Cogler’s Creed movies, which chronicle the boxing career of Apollo Creed’s secret son from an affair, are a self-consciously grounded rebooting of Rocky. Rocky IV comes from an entirely different universe. The production’s make-up artist Leonard Engelman recalls the crew using the term “pump and lube” for the manner in which Stallone’s body would be buffed to a glistening finish on set. The star pumped his muscles off camera and then the artists dashed out to “lube his body”.

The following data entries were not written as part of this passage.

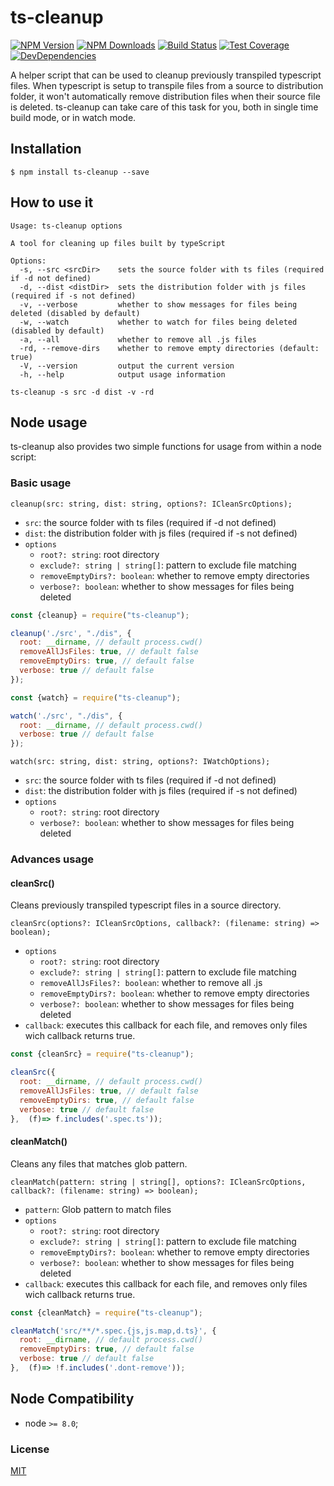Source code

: # ts-cleanup

[![NPM Version][npm-image]][npm-url]
[![NPM Downloads][downloads-image]][downloads-url]
[![Build Status][travis-image]][travis-url]
[![Test Coverage][coveralls-image]][coveralls-url]
[![DevDependencies][devdependencies-image]][devdependencies-url]

A helper script that can be used to cleanup previously transpiled typescript files. When typescript is setup to transpile files from a source to distribution folder, it won't automatically remove distribution files when their source file is deleted. ts-cleanup can take care of this task for you, both in single time build mode, or in watch mode.

## Installation

`$ npm install ts-cleanup --save`

## How to use it

```
Usage: ts-cleanup options

A tool for cleaning up files built by typeScript

Options:
  -s, --src <srcDir>    sets the source folder with ts files (required if -d not defined)
  -d, --dist <distDir>  sets the distribution folder with js files  (required if -s not defined)
  -v, --verbose         whether to show messages for files being deleted (disabled by default)
  -w, --watch           whether to watch for files being deleted (disabled by default)
  -a, --all             whether to remove all .js files
  -rd, --remove-dirs    whether to remove empty directories (default: true)
  -V, --version         output the current version
  -h, --help            output usage information
```

```shell script
ts-cleanup -s src -d dist -v -rd
```

## Node usage

ts-cleanup also provides two simple functions for usage from within a node script:

### Basic usage

`cleanup(src: string, dist: string, options?: ICleanSrcOptions);`

- `src`: the source folder with ts files (required if -d not defined)
- `dist`: the distribution folder with js files  (required if -s not defined)
- `options` 
    - `root?: string`: root directory
    - `exclude?: string | string[]`: pattern to exclude file matching
    - `removeEmptyDirs?: boolean`: whether to remove empty directories
    - `verbose?: boolean`: whether to show messages for files being deleted

```js
const {cleanup} = require("ts-cleanup");

cleanup('./src', "./dis", {
  root: __dirname, // default process.cwd()
  removeAllJsFiles: true, // default false
  removeEmptyDirs: true, // default false
  verbose: true // default false
});
```

```js
const {watch} = require("ts-cleanup");

watch('./src', "./dis", {
  root: __dirname, // default process.cwd()
  verbose: true // default false
});
```

`watch(src: string, dist: string, options?: IWatchOptions);`

- `src`: the source folder with ts files (required if -d not defined)
- `dist`: the distribution folder with js files  (required if -s not defined)
- `options` 
    - `root?: string`: root directory
    - `verbose?: boolean`: whether to show messages for files being deleted


### Advances usage


#### cleanSrc()

Cleans previously transpiled typescript files in a source directory.

`cleanSrc(options?: ICleanSrcOptions, callback?: (filename: string) => boolean);`

- `options` 
    - `root?: string`: root directory
    - `exclude?: string | string[]`: pattern to exclude file matching
    - `removeAllJsFiles?: boolean`: whether to remove all .js
    - `removeEmptyDirs?: boolean`: whether to remove empty directories
    - `verbose?: boolean`: whether to show messages for files being deleted
- `callback`: executes this callback for each file, and removes only files wich callback returns true. 

```js
const {cleanSrc} = require("ts-cleanup");

cleanSrc({
  root: __dirname, // default process.cwd()
  removeAllJsFiles: true, // default false
  removeEmptyDirs: true, // default false
  verbose: true // default false
},  (f)=> f.includes('.spec.ts'));
```

#### cleanMatch()

Cleans any files that matches glob pattern.

`cleanMatch(pattern: string | string[], options?: ICleanSrcOptions, callback?: (filename: string) => boolean);`

- `pattern`: Glob pattern to match files
- `options` 
    - `root?: string`: root directory
    - `exclude?: string | string[]`: pattern to exclude file matching
    - `removeEmptyDirs?: boolean`: whether to remove empty directories
    - `verbose?: boolean`: whether to show messages for files being deleted
- `callback`: executes this callback for each file, and removes only files wich callback returns true. 

```js
const {cleanMatch} = require("ts-cleanup");

cleanMatch('src/**/*.spec.{js,js.map,d.ts}', {
  root: __dirname, // default process.cwd()
  removeEmptyDirs: true, // default false
  verbose: true // default false
},  (f)=> !f.includes('.dont-remove'));
```

## Node Compatibility

  - node `>= 8.0`;
  
### License
[MIT](LICENSE)

[npm-image]: https://img.shields.io/npm/v/ts-cleanup.svg
[npm-url]: https://npmjs.org/package/ts-cleanup
[travis-image]: https://img.shields.io/travis/panates/ts-cleanup/master.svg
[travis-url]: https://travis-ci.org/panates/ts-cleanup
[coveralls-image]: https://img.shields.io/coveralls/panates/ts-cleanup/master.svg
[coveralls-url]: https://coveralls.io/r/panates/ts-cleanup
[downloads-image]: https://img.shields.io/npm/dm/ts-cleanup.svg
[downloads-url]: https://npmjs.org/package/ts-cleanup
[devdependencies-image]: https://david-dm.org/panates/ts-cleanup/dev-status.svg
[devdependencies-url]:https://david-dm.org/panates/ts-cleanup?type=dev
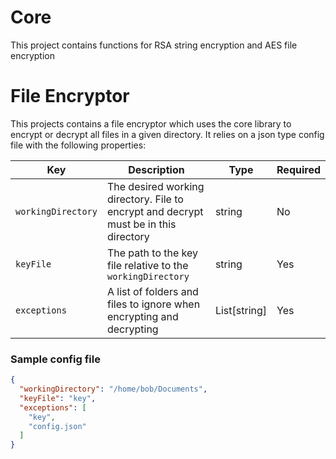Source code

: # Core
This project contains functions for RSA string encryption and AES file encryption

# File Encryptor
This projects contains a file encryptor which uses the core library to encrypt or decrypt 
all files in a given directory. It relies on a json type config file with the following 
properties:

| Key                | Description                                                                          | Type         | Required |
|--------------------|--------------------------------------------------------------------------------------|--------------|----------|
| `workingDirectory` | The desired working directory. File to encrypt and decrypt must be in this directory | string       | No       |
| `keyFile`          | The path to the key file relative to the `workingDirectory`                          | string       | Yes      |
| `exceptions`       | A list of folders and files to ignore when encrypting and decrypting                 | List[string] | Yes      |

### Sample config file
```json
{
  "workingDirectory": "/home/bob/Documents",
  "keyFile": "key",
  "exceptions": [
    "key",
    "config.json"
  ]
}
```
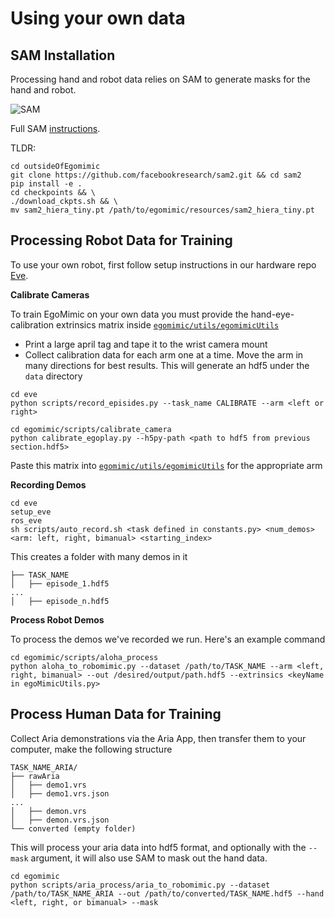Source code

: # Using your own data
## SAM Installation
Processing hand and robot data relies on SAM to generate masks for the hand and robot.

![SAM](./assets/SAM.jpg)

Full SAM [instructions](https://github.com/facebookresearch/segment-anything-2).  

TLDR:
```
cd outsideOfEgomimic
git clone https://github.com/facebookresearch/sam2.git && cd sam2
pip install -e .
cd checkpoints && \
./download_ckpts.sh && \
mv sam2_hiera_tiny.pt /path/to/egomimic/resources/sam2_hiera_tiny.pt
```

## Processing Robot Data for Training
To use your own robot, first follow setup instructions in our hardware repo [Eve](https://github.com/SimarKareer/eve).

**Calibrate Cameras**

To train EgoMimic on your own data you must provide the hand-eye-calibration extrinsics matrix inside [``egomimic/utils/egomimicUtils``](./egomimic/utils/egomimicUtils.py)
- Print a large april tag and tape it to the wrist camera mount
- Collect calibration data for each arm one at a time.  Move the arm in many directions for best results.  This will generate an hdf5 under the `data` directory
```
cd eve
python scripts/record_episides.py --task_name CALIBRATE --arm <left or right>

cd egomimic/scripts/calibrate_camera
python calibrate_egoplay.py --h5py-path <path to hdf5 from previous section.hdf5>
```
Paste this matrix into [``egomimic/utils/egomimicUtils``](./egomimic/utils/egomimicUtils.py) for the appropriate arm

**Recording Demos**

```
cd eve
setup_eve
ros_eve
sh scripts/auto_record.sh <task defined in constants.py> <num_demos> <arm: left, right, bimanual> <starting_index>
```
This creates a folder with many demos in it
```
├── TASK_NAME
│   ├── episode_1.hdf5
...
│   ├── episode_n.hdf5
```

**Process Robot Demos**

To process the demos we've recorded we run.  Here's an example command
```
cd egomimic/scripts/aloha_process
python aloha_to_robomimic.py --dataset /path/to/TASK_NAME --arm <left, right, bimanual> --out /desired/output/path.hdf5 --extrinsics <keyName in egoMimicUtils.py>
```

## Process Human Data for Training
Collect Aria demonstrations via the Aria App, then transfer them to your computer, make the following structure
```
TASK_NAME_ARIA/
├── rawAria
│   ├── demo1.vrs
│   ├── demo1.vrs.json
...
│   ├── demon.vrs
│   ├── demon.vrs.json
└── converted (empty folder)
```

This will process your aria data into hdf5 format, and optionally with the `--mask` argument, it will also use SAM to mask out the hand data.
```
cd egomimic
python scripts/aria_process/aria_to_robomimic.py --dataset /path/to/TASK_NAME_ARIA --out /path/to/converted/TASK_NAME.hdf5 --hand <left, right, or bimanual> --mask
```
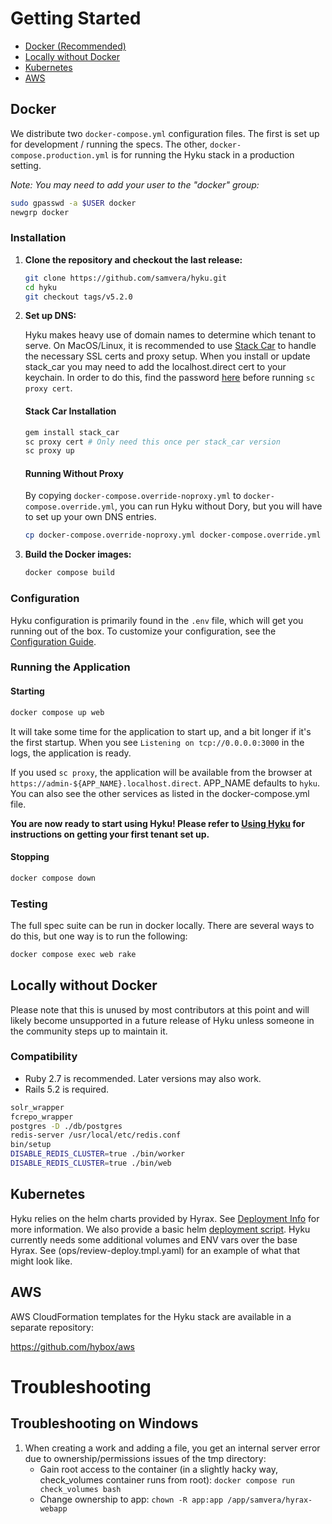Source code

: # Getting Started

- [Docker (Recommended)](#docker)
- [Locally without Docker](#locally-without-docker)
- [Kubernetes](#kubernetes)
- [AWS](#aws)

## Docker

We distribute two `docker-compose.yml` configuration files.  The first is set up for development / running the specs. The other, `docker-compose.production.yml` is for running the Hyku stack in a production setting.

*Note: You may need to add your user to the "docker" group:*

```bash
sudo gpasswd -a $USER docker
newgrp docker
```

### Installation

1) **Clone the repository and checkout the last release:**

    ```bash
    git clone https://github.com/samvera/hyku.git
    cd hyku
    git checkout tags/v5.2.0
    ```

2) **Set up DNS:**

    Hyku makes heavy use of domain names to determine which tenant to serve. On MacOS/Linux, it is recommended to use [Stack Car](https://github.com/notch8/stack_car) to handle the necessary SSL certs and proxy setup. When you install or update stack_car you may need to add the localhost.direct cert to your keychain. In order to do this, find the password [here](https://github.com/Upinel/localhost.direct?tab=readme-ov-file#a-non-public-ca-certificate-if-you-have-admin-right-on-your-development-environment-you-can-use-the-following-10-years-long-pre-generated-self-signed-certificate) before running `sc proxy cert`.


    #### Stack Car Installation

    ```bash
    gem install stack_car
    sc proxy cert # Only need this once per stack_car version
    sc proxy up
    ```

    #### Running Without Proxy

    By copying `docker-compose.override-noproxy.yml` to `docker-compose.override.yml`, you can run Hyku without Dory, but you will have to set up your own DNS entries.
    ```bash
    cp docker-compose.override-noproxy.yml docker-compose.override.yml
    ```

3) **Build the Docker images:**

    ```bash
    docker compose build
    ```
### Configuration

Hyku configuration is primarily found in the `.env` file, which will get you running out of the box. To customize your configuration, see the [Configuration Guide](./configuration.md).

### Running the Application

#### Starting

```bash
docker compose up web
```

It will take some time for the application to start up, and a bit longer if it's the first startup. When you see `Listening on tcp://0.0.0.0:3000` in the logs, the application is ready.

If you used `sc proxy`, the application will be available from the browser at `https://admin-${APP_NAME}.localhost.direct`. APP_NAME defaults to `hyku`. You can also see the other services as listed in the docker-compose.yml file.

**You are now ready to start using Hyku! Please refer to  [Using Hyku](./using-hyku.md) for instructions on getting your first tenant set up.**

#### Stopping

```bash
docker compose down
```

### Testing

The full spec suite can be run in docker locally. There are several ways to do this, but one way is to run the following:

```bash
docker compose exec web rake
```

## Locally without Docker

Please note that this is unused by most contributors at this point and will likely become unsupported in a future release of Hyku unless someone in the community steps up to maintain it.

### Compatibility

* Ruby 2.7 is recommended.  Later versions may also work.
* Rails 5.2 is required.

```bash
solr_wrapper
fcrepo_wrapper
postgres -D ./db/postgres
redis-server /usr/local/etc/redis.conf
bin/setup
DISABLE_REDIS_CLUSTER=true ./bin/worker
DISABLE_REDIS_CLUSTER=true ./bin/web
```


## Kubernetes

Hyku relies on the helm charts provided by Hyrax. See [Deployment Info](https://github.com/samvera/hyrax/blob/main/CONTAINERS.md#deploying-to-production) for more information. We also provide a basic helm [deployment script](/bin/helm_deploy). Hyku currently needs some additional volumes and ENV vars over the base Hyrax. See (ops/review-deploy.tmpl.yaml) for an example of what that might look like.

## AWS

AWS CloudFormation templates for the Hyku stack are available in a separate repository:

https://github.com/hybox/aws

# Troubleshooting

## Troubleshooting on Windows
1. When creating a work and adding a file, you get an internal server error due to ownership/permissions issues of the tmp directory:
    - Gain root access to the container (in a slightly hacky way, check_volumes container runs from root): `docker compose run check_volumes bash`
    - Change ownership to app: `chown -R app:app /app/samvera/hyrax-webapp`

“Pump and lube” perfectly describes the film itself, which begins with Carl Weathers dressed as Uncle Sam – and then goes thermonuclear in its absurdity. That is exemplified by a side-plot in which Rocky’s brother-in-law Paulie (Burt Young) receives a gift from Rocky and Rocky's wife Adrian (Talia Shire) of a robot-butler named Sico.

Paulie is initially spooked by the robot (“I wanted a sports car – not no walking trash can!”). However, he soon develops a bond with it. “That’s my girl,” he says to Rocky. “She loves me.”

Sico was created, controlled and voiced by Robert Doornick, the founder of US company International Robotics. And it had a more impressive CV than most of the cast. Sico had already starred in soap opera Days of Our Lives, toured with James Brown (it danced as he sang) and appeared in the video to Carly Simon’s “My New Boyfriend”.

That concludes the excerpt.